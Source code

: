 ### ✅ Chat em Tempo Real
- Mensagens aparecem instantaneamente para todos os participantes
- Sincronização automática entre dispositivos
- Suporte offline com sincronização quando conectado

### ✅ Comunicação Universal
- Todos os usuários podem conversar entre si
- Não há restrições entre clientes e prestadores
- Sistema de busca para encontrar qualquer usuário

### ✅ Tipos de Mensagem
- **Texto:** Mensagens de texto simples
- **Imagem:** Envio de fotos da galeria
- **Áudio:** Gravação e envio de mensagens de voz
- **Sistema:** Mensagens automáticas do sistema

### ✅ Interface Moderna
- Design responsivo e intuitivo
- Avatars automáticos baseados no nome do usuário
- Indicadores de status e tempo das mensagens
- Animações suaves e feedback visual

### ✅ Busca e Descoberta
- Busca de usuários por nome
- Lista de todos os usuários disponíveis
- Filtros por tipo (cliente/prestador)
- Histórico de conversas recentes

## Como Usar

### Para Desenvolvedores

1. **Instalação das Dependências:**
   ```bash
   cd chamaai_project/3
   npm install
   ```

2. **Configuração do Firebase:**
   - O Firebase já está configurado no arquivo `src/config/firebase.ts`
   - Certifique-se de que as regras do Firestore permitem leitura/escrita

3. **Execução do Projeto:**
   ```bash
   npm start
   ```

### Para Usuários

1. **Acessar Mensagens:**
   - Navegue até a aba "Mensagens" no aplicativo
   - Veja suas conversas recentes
———
▶ [DESCRIPTION OF THE TASK]:
Where a line of the records above holds the word "recentes", copy that line.

▶ [SOLUTION BELOW]:
- Histórico de conversas recentes
   - Veja suas conversas recentes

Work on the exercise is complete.